INSTRUCTIONS FOR THE TASK:
Print the data below verbatim, minus images.

***

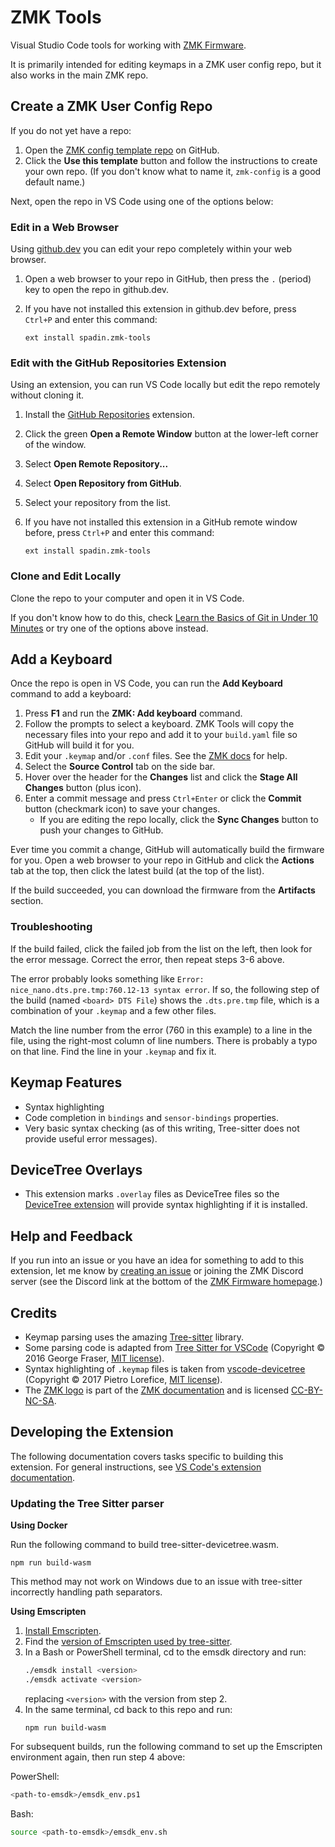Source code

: # ZMK Tools

Visual Studio Code tools for working with [ZMK Firmware](https://zmk.dev/).

It is primarily intended for editing keymaps in a ZMK user config repo, but it
also works in the main ZMK repo.

## Create a ZMK User Config Repo

If you do not yet have a repo:

1. Open the [ZMK config template repo](https://github.com/login?return_to=https%3A%2F%2Fgithub.com%2Fzmkfirmware%2Funified-zmk-config-template) on GitHub.
2. Click the **Use this template** button and follow the instructions to create your own repo.
   (If you don't know what to name it, `zmk-config` is a good default name.)

Next, open the repo in VS Code using one of the options below:

### Edit in a Web Browser

Using [github.dev](https://github.dev) you can edit your repo completely within your web browser.

1. Open a web browser to your repo in GitHub, then press the `.` (period) key to open the repo in github.dev.
2. If you have not installed this extension in github.dev before, press `Ctrl+P` and enter this command:

    ```
    ext install spadin.zmk-tools
    ```

### Edit with the GitHub Repositories Extension

Using an extension, you can run VS Code locally but edit the repo remotely without cloning it.

1. Install the [GitHub Repositories](https://marketplace.visualstudio.com/items?itemName=GitHub.remotehub) extension.
2. Click the green **Open a Remote Window** button at the lower-left corner of the window.
3. Select **Open Remote Repository...**
4. Select **Open Repository from GitHub**.
5. Select your repository from the list.
6. If you have not installed this extension in a GitHub remote window before, press `Ctrl+P` and enter this command:

    ```
    ext install spadin.zmk-tools
    ```

### Clone and Edit Locally

Clone the repo to your computer and open it in VS Code.

If you don't know how to do this, check [Learn the Basics of Git in Under 10 Minutes](https://www.freecodecamp.org/news/learn-the-basics-of-git-in-under-10-minutes-da548267cc91/)
or try one of the options above instead.

## Add a Keyboard

Once the repo is open in VS Code, you can run the **Add Keyboard** command to add a keyboard:

1. Press **F1** and run the **ZMK: Add keyboard** command.
2. Follow the prompts to select a keyboard. ZMK Tools will copy the necessary files into your repo and add it to your `build.yaml` file so GitHub will build it for you.
3. Edit your `.keymap` and/or `.conf` files. See the [ZMK docs](https://zmk.dev/docs/customization) for help.
4. Select the **Source Control** tab on the side bar.
5. Hover over the header for the **Changes** list and click the **Stage All Changes** button (plus icon).
6. Enter a commit message and press `Ctrl+Enter` or click the **Commit** button (checkmark icon) to save your changes.
    - If you are editing the repo locally, click the **Sync Changes** button to push your changes to GitHub.

Ever time you commit a change, GitHub will automatically build the firmware for you.
Open a web browser to your repo in GitHub and click the **Actions** tab at the top,
then click the latest build (at the top of the list).

If the build succeeded, you can download the firmware from the **Artifacts** section.

### Troubleshooting

If the build failed, click the failed job from the list on the left, then look for
the error message. Correct the error, then repeat steps 3-6 above.

The error probably looks something like `Error: nice_nano.dts.pre.tmp:760.12-13 syntax error`.
If so, the following step of the build (named `<board> DTS File`) shows the `.dts.pre.tmp` file,
which is a combination of your `.keymap` and a few other files.

Match the line number from the error (760 in this example) to a line in the file,
using the right-most column of line numbers. There is probably a typo on that line.
Find the line in your `.keymap` and fix it.

## Keymap Features

-   Syntax highlighting
-   Code completion in `bindings` and `sensor-bindings` properties.
-   Very basic syntax checking (as of this writing, Tree-sitter does not provide useful error messages).

## DeviceTree Overlays

-   This extension marks `.overlay` files as DeviceTree files so the
    [DeviceTree extension](https://marketplace.visualstudio.com/items?itemName=plorefice.devicetree)
    will provide syntax highlighting if it is installed.

## Help and Feedback

If you run into an issue or you have an idea for something to add to this extension,
let me know by [creating an issue](https://github.com/joelspadin/zmk-tools/issues)
or joining the ZMK Discord server (see the Discord link at the bottom of the
[ZMK Firmware homepage](https://zmk.dev/).)

## Credits

-   Keymap parsing uses the amazing [Tree-sitter](https://tree-sitter.github.io/tree-sitter/) library.
-   Some parsing code is adapted from [Tree Sitter for VSCode](https://github.com/georgewfraser/vscode-tree-sitter)
    (Copyright &copy; 2016 George Fraser, [MIT license](https://github.com/georgewfraser/vscode-tree-sitter/blob/master/LICENSE.md)).
-   Syntax highlighting of `.keymap` files is taken from [vscode-devicetree](https://github.com/plorefice/vscode-devicetree)
    (Copyright &copy; 2017 Pietro Lorefice, [MIT license](https://github.com/plorefice/vscode-devicetree/blob/master/LICENSE)).
-   The [ZMK logo](https://github.com/zmkfirmware/zmk/blob/main/docs/static/img/zmk_logo.svg)
    is part of the [ZMK documentation](https://github.com/zmkfirmware/zmk/tree/main/docs)
    and is licensed [CC-BY-NC-SA](http://creativecommons.org/licenses/by-nc-sa/4.0/).

## Developing the Extension

The following documentation covers tasks specific to building this extension. For general instructions, see [VS Code's extension documentation](https://code.visualstudio.com/api).

### Updating the Tree Sitter parser

**Using Docker**

Run the following command to build tree-sitter-devicetree.wasm.

```
npm run build-wasm
```

This method may not work on Windows due to an issue with tree-sitter incorrectly handling path separators.

**Using Emscripten**

1. [Install Emscripten](https://emscripten.org/docs/getting_started/downloads.html).
2. Find the [version of Emscripten used by tree-sitter](https://github.com/tree-sitter/tree-sitter/blob/master/cli/emscripten-version).
3. In a Bash or PowerShell terminal, cd to the emsdk directory and run:
    ```sh
    ./emsdk install <version>
    ./emsdk activate <version>
    ```
    replacing `<version>` with the version from step 2.
4. In the same terminal, cd back to this repo and run:
    ```
    npm run build-wasm
    ```

For subsequent builds, run the following command to set up the Emscripten environment again, then run step 4 above:

PowerShell:

```sh
<path-to-emsdk>/emsdk_env.ps1
```

Bash:

```sh
source <path-to-emsdk>/emsdk_env.sh
```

***

OUTPUT OF THE TASK:
Source code

: # ZMK Tools

Visual Studio Code tools for working with [ZMK Firmware](https://zmk.dev/).

It is primarily intended for editing keymaps in a ZMK user config repo, but it
also works in the main ZMK repo.

## Create a ZMK User Config Repo

If you do not yet have a repo:

1. Open the [ZMK config template repo](https://github.com/login?return_to=https%3A%2F%2Fgithub.com%2Fzmkfirmware%2Funified-zmk-config-template) on GitHub.
2. Click the **Use this template** button and follow the instructions to create your own repo.
   (If you don't know what to name it, `zmk-config` is a good default name.)

Next, open the repo in VS Code using one of the options below:

### Edit in a Web Browser

Using [github.dev](https://github.dev) you can edit your repo completely within your web browser.

1. Open a web browser to your repo in GitHub, then press the `.` (period) key to open the repo in github.dev.
2. If you have not installed this extension in github.dev before, press `Ctrl+P` and enter this command:

    ```
    ext install spadin.zmk-tools
    ```

### Edit with the GitHub Repositories Extension

Using an extension, you can run VS Code locally but edit the repo remotely without cloning it.

1. Install the [GitHub Repositories](https://marketplace.visualstudio.com/items?itemName=GitHub.remotehub) extension.
2. Click the green **Open a Remote Window** button at the lower-left corner of the window.
3. Select **Open Remote Repository...**
4. Select **Open Repository from GitHub**.
5. Select your repository from the list.
6. If you have not installed this extension in a GitHub remote window before, press `Ctrl+P` and enter this command:

    ```
    ext install spadin.zmk-tools
    ```

### Clone and Edit Locally

Clone the repo to your computer and open it in VS Code.

If you don't know how to do this, check [Learn the Basics of Git in Under 10 Minutes](https://www.freecodecamp.org/news/learn-the-basics-of-git-in-under-10-minutes-da548267cc91/)
or try one of the options above instead.

## Add a Keyboard

Once the repo is open in VS Code, you can run the **Add Keyboard** command to add a keyboard:

1. Press **F1** and run the **ZMK: Add keyboard** command.
2. Follow the prompts to select a keyboard. ZMK Tools will copy the necessary files into your repo and add it to your `build.yaml` file so GitHub will build it for you.
3. Edit your `.keymap` and/or `.conf` files. See the [ZMK docs](https://zmk.dev/docs/customization) for help.
4. Select the **Source Control** tab on the side bar.
5. Hover over the header for the **Changes** list and click the **Stage All Changes** button (plus icon).
6. Enter a commit message and press `Ctrl+Enter` or click the **Commit** button (checkmark icon) to save your changes.
    - If you are editing the repo locally, click the **Sync Changes** button to push your changes to GitHub.

Ever time you commit a change, GitHub will automatically build the firmware for you.
Open a web browser to your repo in GitHub and click the **Actions** tab at the top,
then click the latest build (at the top of the list).

If the build succeeded, you can download the firmware from the **Artifacts** section.

### Troubleshooting

If the build failed, click the failed job from the list on the left, then look for
the error message. Correct the error, then repeat steps 3-6 above.

The error probably looks something like `Error: nice_nano.dts.pre.tmp:760.12-13 syntax error`.
If so, the following step of the build (named `<board> DTS File`) shows the `.dts.pre.tmp` file,
which is a combination of your `.keymap` and a few other files.

Match the line number from the error (760 in this example) to a line in the file,
using the right-most column of line numbers. There is probably a typo on that line.
Find the line in your `.keymap` and fix it.

## Keymap Features

-   Syntax highlighting
-   Code completion in `bindings` and `sensor-bindings` properties.
-   Very basic syntax checking (as of this writing, Tree-sitter does not provide useful error messages).

## DeviceTree Overlays

-   This extension marks `.overlay` files as DeviceTree files so the
    [DeviceTree extension](https://marketplace.visualstudio.com/items?itemName=plorefice.devicetree)
    will provide syntax highlighting if it is installed.

## Help and Feedback

If you run into an issue or you have an idea for something to add to this extension,
let me know by [creating an issue](https://github.com/joelspadin/zmk-tools/issues)
or joining the ZMK Discord server (see the Discord link at the bottom of the
[ZMK Firmware homepage](https://zmk.dev/).)

## Credits

-   Keymap parsing uses the amazing [Tree-sitter](https://tree-sitter.github.io/tree-sitter/) library.
-   Some parsing code is adapted from [Tree Sitter for VSCode](https://github.com/georgewfraser/vscode-tree-sitter)
    (Copyright &copy; 2016 George Fraser, [MIT license](https://github.com/georgewfraser/vscode-tree-sitter/blob/master/LICENSE.md)).
-   Syntax highlighting of `.keymap` files is taken from [vscode-devicetree](https://github.com/plorefice/vscode-devicetree)
    (Copyright &copy; 2017 Pietro Lorefice, [MIT license](https://github.com/plorefice/vscode-devicetree/blob/master/LICENSE)).
-   The [ZMK logo](https://github.com/zmkfirmware/zmk/blob/main/docs/static/img/zmk_logo.svg)
    is part of the [ZMK documentation](https://github.com/zmkfirmware/zmk/tree/main/docs)
    and is licensed [CC-BY-NC-SA](http://creativecommons.org/licenses/by-nc-sa/4.0/).

## Developing the Extension

The following documentation covers tasks specific to building this extension. For general instructions, see [VS Code's extension documentation](https://code.visualstudio.com/api).

### Updating the Tree Sitter parser

**Using Docker**

Run the following command to build tree-sitter-devicetree.wasm.

```
npm run build-wasm
```

This method may not work on Windows due to an issue with tree-sitter incorrectly handling path separators.

**Using Emscripten**

1. [Install Emscripten](https://emscripten.org/docs/getting_started/downloads.html).
2. Find the [version of Emscripten used by tree-sitter](https://github.com/tree-sitter/tree-sitter/blob/master/cli/emscripten-version).
3. In a Bash or PowerShell terminal, cd to the emsdk directory and run:
    ```sh
    ./emsdk install <version>
    ./emsdk activate <version>
    ```
    replacing `<version>` with the version from step 2.
4. In the same terminal, cd back to this repo and run:
    ```
    npm run build-wasm
    ```

For subsequent builds, run the following command to set up the Emscripten environment again, then run step 4 above:

PowerShell:

```sh
<path-to-emsdk>/emsdk_env.ps1
```

Bash:

```sh
source <path-to-emsdk>/emsdk_env.sh
```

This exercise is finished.